Once the line holding "1. Μεταφορά email(s)" is found in the listing below, write it out and each later line exactly, up to and including the one holding "5. Προσθήκη του".

*** RECORDS TO USE ***

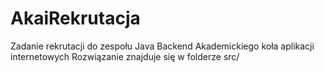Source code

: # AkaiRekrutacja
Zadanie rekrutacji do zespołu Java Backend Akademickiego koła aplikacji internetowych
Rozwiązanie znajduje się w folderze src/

*** End of RECORDS TO USE ***
*** RECORDS TO USE ***

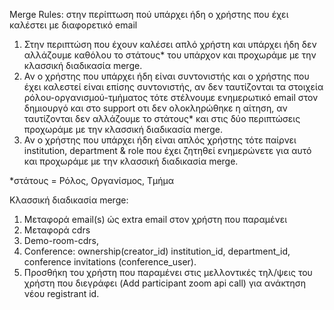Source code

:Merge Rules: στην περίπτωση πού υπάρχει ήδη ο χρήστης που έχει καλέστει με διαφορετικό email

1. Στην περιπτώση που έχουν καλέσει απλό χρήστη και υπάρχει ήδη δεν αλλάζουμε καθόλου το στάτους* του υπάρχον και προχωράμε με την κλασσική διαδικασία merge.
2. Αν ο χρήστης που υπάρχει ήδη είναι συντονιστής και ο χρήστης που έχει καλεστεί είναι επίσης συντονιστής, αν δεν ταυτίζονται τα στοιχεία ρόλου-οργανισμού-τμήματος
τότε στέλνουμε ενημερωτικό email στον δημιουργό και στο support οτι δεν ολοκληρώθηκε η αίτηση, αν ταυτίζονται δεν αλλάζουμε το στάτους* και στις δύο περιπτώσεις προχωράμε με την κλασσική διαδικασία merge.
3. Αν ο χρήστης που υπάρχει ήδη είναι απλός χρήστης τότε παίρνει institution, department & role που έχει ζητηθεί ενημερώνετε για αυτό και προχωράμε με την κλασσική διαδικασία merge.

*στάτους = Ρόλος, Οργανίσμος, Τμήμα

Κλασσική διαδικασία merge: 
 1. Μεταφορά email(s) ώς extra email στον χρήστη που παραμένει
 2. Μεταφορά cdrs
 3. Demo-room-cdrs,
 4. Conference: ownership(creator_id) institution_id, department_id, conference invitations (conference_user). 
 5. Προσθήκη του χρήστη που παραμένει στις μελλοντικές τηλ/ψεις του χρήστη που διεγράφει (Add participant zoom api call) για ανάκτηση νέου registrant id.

*** End of RECORDS TO USE ***
*** RECORDS TO USE ***

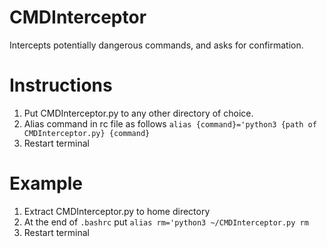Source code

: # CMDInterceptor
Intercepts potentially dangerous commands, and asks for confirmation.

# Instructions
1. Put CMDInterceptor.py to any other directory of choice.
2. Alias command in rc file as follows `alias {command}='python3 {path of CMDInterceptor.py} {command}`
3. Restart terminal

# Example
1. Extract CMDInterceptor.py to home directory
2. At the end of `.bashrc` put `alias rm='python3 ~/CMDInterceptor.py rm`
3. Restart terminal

*** End of RECORDS TO USE ***

-- TASK ANSWER --
 1. Μεταφορά email(s) ώς extra email στον χρήστη που παραμένει
 2. Μεταφορά cdrs
 3. Demo-room-cdrs,
 4. Conference: ownership(creator_id) institution_id, department_id, conference invitations (conference_user). 
 5. Προσθήκη του χρήστη που παραμένει στις μελλοντικές τηλ/ψεις του χρήστη που διεγράφει (Add participant zoom api call) για ανάκτηση νέου registrant id.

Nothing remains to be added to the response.